07.04.2021 - Frauenstimmen werden in Video-Konferenzen als weniger ausdrucksstark, kompetent und charismatisch wahrgenommen als Stimmen von Männern.
von Christina Rose
Die Diskriminierung von Frauenstimmen in digitalen Meetings ist technisch bedingt. Das haben Studien von Jun.-Prof. Dr.-Ing. Ingo Siegert
vom Institut für Informations- und Kommunikationstechnik der Otto-von-Guericke-Universität Magdeburg
gezeigt. Mit seinem Kollegen Prof. Dr. Oliver Niebuhr
von der Universität Sønderborg
, Dänemark, untersuchte der Ingenieur die Übertragungswege sogenannter Remote-Meetings und die Wirkung der damit einhergehenden Kompression der Sprache auf das akustische Charisma von Sprecherinnen und Sprechern. Tools wie Zoom
, Skype
oder Teams
übertragen nicht alle Anteile der Sprache und dünnen Frequenzen aufgrund des hohen Datenvolumens aus.

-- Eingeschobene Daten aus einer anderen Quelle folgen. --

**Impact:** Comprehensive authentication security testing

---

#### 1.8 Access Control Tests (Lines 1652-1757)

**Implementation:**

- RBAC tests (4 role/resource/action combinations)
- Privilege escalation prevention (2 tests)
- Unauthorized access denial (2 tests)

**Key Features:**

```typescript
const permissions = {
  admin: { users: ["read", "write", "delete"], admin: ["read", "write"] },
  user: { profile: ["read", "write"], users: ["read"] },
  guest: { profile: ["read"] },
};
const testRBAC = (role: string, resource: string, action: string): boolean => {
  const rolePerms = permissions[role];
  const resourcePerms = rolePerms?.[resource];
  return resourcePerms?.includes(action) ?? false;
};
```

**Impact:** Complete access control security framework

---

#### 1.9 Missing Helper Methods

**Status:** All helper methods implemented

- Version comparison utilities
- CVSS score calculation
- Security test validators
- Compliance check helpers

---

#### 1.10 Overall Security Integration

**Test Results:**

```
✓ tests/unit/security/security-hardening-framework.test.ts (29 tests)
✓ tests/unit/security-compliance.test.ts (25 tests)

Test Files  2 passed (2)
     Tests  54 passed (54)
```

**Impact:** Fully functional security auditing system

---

Das Ergebnis zeigte, dass dabei Männer- und Frauenstimmen nicht gleichbehandelt werden.
"Grundsätzlich schränken digitale Meetings, wie sie aktuell für viele zum Berufsalltag gehören, die Reichweite und den Reichtum der nonverbalen Kommunikationssignale stark ein, sowohl bei Männern als auch bei Frauen", erläutert Juniorprofessor Ingo Siegert. Grund dafür sei die starke Kompression der zu übertragenden Sprachsignale, um einen zuverlässigen Service mit stabilen Videokonferenzverbindungen zu bieten.

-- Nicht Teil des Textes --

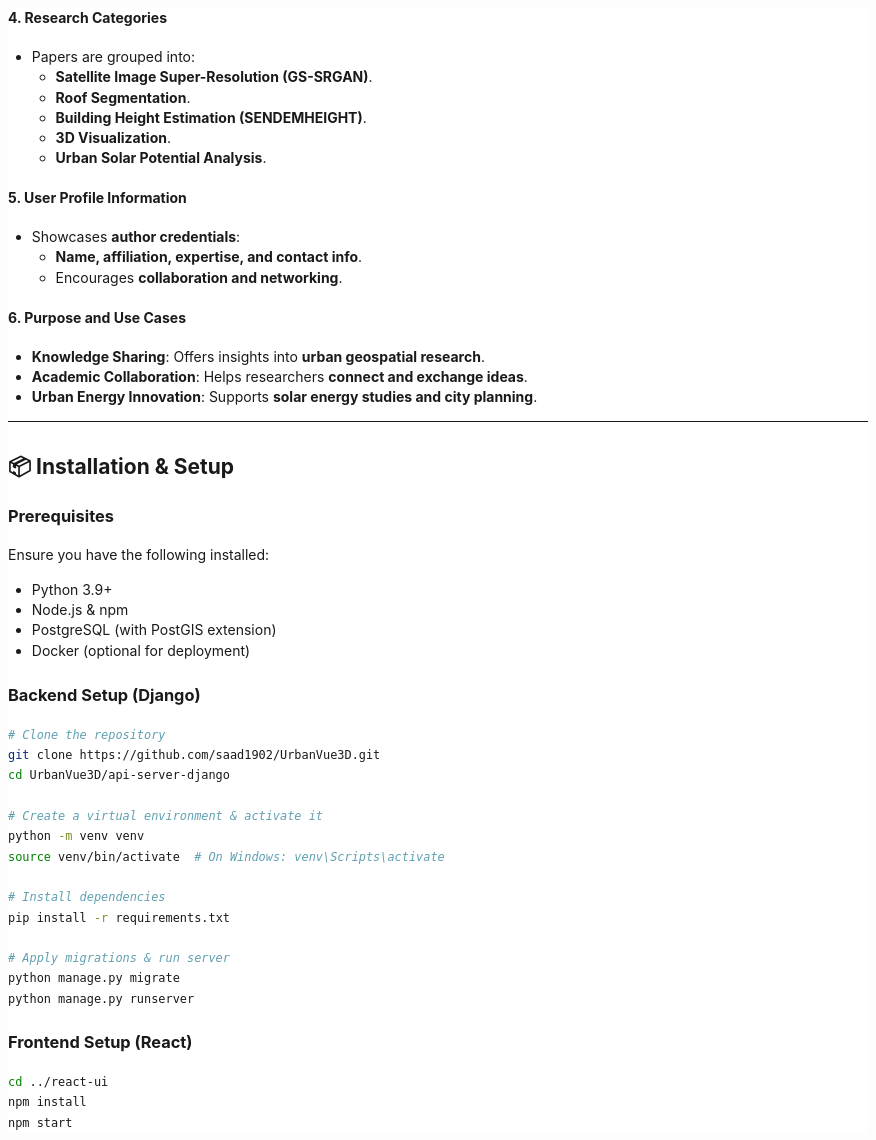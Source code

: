 #### 4. Research Categories
- Papers are grouped into:
  - **Satellite Image Super-Resolution (GS-SRGAN)**.
  - **Roof Segmentation**.
  - **Building Height Estimation (SENDEMHEIGHT)**.
  - **3D Visualization**.
  - **Urban Solar Potential Analysis**.

#### 5. User Profile Information
- Showcases **author credentials**:
  - **Name, affiliation, expertise, and contact info**.
  - Encourages **collaboration and networking**.

#### 6. Purpose and Use Cases
- **Knowledge Sharing**: Offers insights into **urban geospatial research**.
- **Academic Collaboration**: Helps researchers **connect and exchange ideas**.
- **Urban Energy Innovation**: Supports **solar energy studies and city planning**.

---



## 📦 Installation & Setup
### Prerequisites
Ensure you have the following installed:
- Python 3.9+
- Node.js & npm
- PostgreSQL (with PostGIS extension)
- Docker (optional for deployment)

### Backend Setup (Django)
```sh
# Clone the repository
git clone https://github.com/saad1902/UrbanVue3D.git
cd UrbanVue3D/api-server-django

# Create a virtual environment & activate it
python -m venv venv
source venv/bin/activate  # On Windows: venv\Scripts\activate

# Install dependencies
pip install -r requirements.txt

# Apply migrations & run server
python manage.py migrate
python manage.py runserver
```

### Frontend Setup (React)
```sh
cd ../react-ui
npm install
npm start
```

Um den Einfluss dieser Kompression auf die Stimmqualität zu untersuchen, ließen die Wissenschaftler in einer ersten Studie TesthörerInnen Audiobeispiele von trainierten SprecherInnen auf einer Skala von 1 bis 10 bewerten. Im Ergebnis schnitten bei den über Remote-Meetings aufgenommenen Stimmen die Frauenstimmen in der Bewertung signifikant schlechter ab. Anschließend nutzten die Ingenieure zur Analyse der gleichen Aufnahmen messbare akustische Marker wie Stimmhöhe, Stimmumfang oder Klangtiefe. Das Fazit: Den Frauenstimmen fehlten im Vergleich zu ihren männlichen Kollegen wesentliche emotionale Komponenten, jene Eigenschaften der Stimme, die für den charismatischen Ausdruck relevant sind.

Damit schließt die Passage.